Dear Fellow Citizens of Lampasas County,

This is Dr. Georgia Hay, your Local Health Authority, writing to give an update on the COVID-19 pandemic in our county. This has been a busy week for us and surrounding areas, which has prompted many questions that I’d like to try and answer today. I typically do give updates regularly to the Radiogram and the Lampasas Dispatch Record. I also believe the radio station will have me back to give an update Friday morning July 3rd at 8 AM. Our county saw 10 new reported cases this week, 8 of which are active (still sick) and 1 of those is hospitalized in critical condition (as of yesterday). We have 12 recovered cases which for our county means I have contacted them and based on time and resolution of symptoms they are no longer contagious. Very few have gone back for repeat tests due to lack of availability, which is rapidly improving every day. The other reason for not going that route is many people will still have dead virus in the nose which can’t get others sick but will still show up on the test. So even though they are over it, they will still potentially test positive. So as added precautions, I typically encourage wearing a face mask. We should all be doing that any time we cannot stay further than 6 feet away or are in any tight enclosed space. Wearing the masks will help reduce the spread in our community. It may not be pleasant or fashionable or popular, but we can adapt to the mild discomforts and help others by wearing one. It’s not to protect you, it’s to protect others from you in case you are shedding live virus with minimal symptoms (which happens a lot) or none but are going to get sick in the next 48 hours (which means you are already contagious). If we are wearing masks, groups are small, and there is not prolonged time exposed then we can reduce the chance of exposure, which may make the difference in being asked to quarantine or just wear a mask and monitor for symptoms.

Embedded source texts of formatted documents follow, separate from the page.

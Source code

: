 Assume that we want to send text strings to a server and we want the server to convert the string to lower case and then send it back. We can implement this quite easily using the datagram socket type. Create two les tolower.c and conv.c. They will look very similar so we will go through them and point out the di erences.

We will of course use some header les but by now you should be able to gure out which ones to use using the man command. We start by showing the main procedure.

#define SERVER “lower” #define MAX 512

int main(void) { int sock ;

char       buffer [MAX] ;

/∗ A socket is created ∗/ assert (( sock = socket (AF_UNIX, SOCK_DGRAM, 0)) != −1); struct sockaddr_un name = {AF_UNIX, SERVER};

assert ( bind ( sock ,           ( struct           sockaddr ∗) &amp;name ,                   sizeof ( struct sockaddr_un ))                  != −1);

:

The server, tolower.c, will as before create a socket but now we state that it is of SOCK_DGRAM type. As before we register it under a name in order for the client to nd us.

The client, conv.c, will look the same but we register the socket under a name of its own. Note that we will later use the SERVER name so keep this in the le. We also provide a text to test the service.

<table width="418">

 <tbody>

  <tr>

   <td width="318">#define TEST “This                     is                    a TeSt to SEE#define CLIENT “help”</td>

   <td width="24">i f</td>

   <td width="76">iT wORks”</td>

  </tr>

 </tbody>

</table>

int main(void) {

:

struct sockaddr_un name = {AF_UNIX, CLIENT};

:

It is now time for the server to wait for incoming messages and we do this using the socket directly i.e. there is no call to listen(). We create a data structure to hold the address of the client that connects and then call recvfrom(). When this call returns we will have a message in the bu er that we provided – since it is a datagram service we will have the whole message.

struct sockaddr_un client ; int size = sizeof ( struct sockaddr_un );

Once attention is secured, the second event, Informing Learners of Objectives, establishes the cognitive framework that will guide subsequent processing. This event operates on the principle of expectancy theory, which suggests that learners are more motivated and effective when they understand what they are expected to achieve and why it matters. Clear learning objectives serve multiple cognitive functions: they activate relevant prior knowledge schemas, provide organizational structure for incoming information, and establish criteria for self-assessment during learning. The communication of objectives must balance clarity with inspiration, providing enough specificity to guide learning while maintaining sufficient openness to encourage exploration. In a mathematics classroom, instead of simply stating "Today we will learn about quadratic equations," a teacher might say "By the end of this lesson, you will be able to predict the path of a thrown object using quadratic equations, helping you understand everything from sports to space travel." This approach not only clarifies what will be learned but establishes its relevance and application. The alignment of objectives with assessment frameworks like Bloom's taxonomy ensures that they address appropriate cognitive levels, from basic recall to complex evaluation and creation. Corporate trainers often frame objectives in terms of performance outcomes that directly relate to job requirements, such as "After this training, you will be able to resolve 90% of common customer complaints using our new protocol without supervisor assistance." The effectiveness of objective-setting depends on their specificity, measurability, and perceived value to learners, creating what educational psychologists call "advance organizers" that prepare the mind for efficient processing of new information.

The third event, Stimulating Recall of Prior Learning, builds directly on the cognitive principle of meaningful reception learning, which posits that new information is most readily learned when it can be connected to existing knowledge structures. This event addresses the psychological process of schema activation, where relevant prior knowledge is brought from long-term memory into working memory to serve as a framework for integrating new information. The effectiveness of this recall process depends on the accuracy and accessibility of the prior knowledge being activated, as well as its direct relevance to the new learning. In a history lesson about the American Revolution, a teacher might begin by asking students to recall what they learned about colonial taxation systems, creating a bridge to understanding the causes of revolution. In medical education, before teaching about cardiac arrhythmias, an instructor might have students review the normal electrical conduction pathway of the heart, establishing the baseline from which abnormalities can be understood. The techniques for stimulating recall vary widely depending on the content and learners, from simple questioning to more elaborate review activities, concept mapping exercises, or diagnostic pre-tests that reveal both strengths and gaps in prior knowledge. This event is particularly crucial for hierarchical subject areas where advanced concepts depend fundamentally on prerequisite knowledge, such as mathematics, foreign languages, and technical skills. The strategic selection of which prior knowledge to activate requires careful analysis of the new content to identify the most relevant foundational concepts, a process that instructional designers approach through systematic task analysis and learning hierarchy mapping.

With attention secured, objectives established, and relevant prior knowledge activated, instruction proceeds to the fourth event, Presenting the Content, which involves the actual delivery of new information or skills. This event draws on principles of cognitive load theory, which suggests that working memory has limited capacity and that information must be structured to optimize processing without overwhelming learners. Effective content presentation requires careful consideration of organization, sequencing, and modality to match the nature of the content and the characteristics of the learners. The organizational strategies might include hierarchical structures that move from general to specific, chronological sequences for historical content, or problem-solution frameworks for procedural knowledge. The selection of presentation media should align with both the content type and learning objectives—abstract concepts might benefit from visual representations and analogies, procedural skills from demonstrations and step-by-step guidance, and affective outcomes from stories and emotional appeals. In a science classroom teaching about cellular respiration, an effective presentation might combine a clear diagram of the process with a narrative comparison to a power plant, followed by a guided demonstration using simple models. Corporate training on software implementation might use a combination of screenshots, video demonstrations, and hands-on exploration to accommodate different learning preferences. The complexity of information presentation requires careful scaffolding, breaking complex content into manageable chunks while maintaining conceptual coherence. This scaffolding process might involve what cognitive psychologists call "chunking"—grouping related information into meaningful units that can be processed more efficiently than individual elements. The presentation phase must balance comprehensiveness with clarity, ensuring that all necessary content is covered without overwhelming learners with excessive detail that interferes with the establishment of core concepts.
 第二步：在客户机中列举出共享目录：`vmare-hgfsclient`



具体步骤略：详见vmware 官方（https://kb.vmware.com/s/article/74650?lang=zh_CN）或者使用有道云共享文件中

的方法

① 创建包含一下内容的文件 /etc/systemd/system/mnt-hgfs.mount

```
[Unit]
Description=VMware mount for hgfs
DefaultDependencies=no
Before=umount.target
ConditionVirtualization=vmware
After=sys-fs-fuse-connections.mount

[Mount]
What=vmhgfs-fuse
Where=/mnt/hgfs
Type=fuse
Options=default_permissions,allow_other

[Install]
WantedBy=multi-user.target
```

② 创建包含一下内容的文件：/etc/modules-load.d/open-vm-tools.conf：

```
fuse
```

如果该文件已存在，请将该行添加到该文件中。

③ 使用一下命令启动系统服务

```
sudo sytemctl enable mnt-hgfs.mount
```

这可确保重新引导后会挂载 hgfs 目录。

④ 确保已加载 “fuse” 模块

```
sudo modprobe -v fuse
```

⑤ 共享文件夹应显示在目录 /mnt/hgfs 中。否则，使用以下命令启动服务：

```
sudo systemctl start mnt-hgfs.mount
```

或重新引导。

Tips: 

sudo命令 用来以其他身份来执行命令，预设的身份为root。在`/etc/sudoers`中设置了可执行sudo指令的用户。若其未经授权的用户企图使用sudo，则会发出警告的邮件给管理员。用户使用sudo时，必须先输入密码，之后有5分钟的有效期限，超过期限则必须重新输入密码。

 I also wanted to address the information we release regarding the positive cases. I work with officials at the Department of State Health Services via Region 7 in Temple which helps these rural counties that don’t have our own health department. They advise me on what information is safe to give out to help protect the identity of those affected. We need people to talk to us and share info so that we can make a difference in our community and prevent spread to vulnerable people. If they don’t feel like their information is safe, then our community suffers. I understand larger counties are giving more information. It’s a lot harder to know who any one is when the population is larger. For example, Burnet County has over 50,000. (They have also had a busy week with 40 new cases recorded this past week.) Lampasas County has a little over 21,000 people. Our county only spans 3 zip codes which correlates to the 3 cities in our county. I will tell you that we have had cases in all three and the new cases are about equally dispersed in all three areas/zip codes of the county. This virus can travel around the world in 6 months. I’m not sure any location is spared. We are all in this together. We have had 10 new cases this past week, and before we had 10 cases for a 3-month period, so we are in a stage with increasing virus in our community.  I do believe that we can take care of each other to help keep the cases at a minimum. Wear masks, wash hands, avoid large gatherings, stay safe!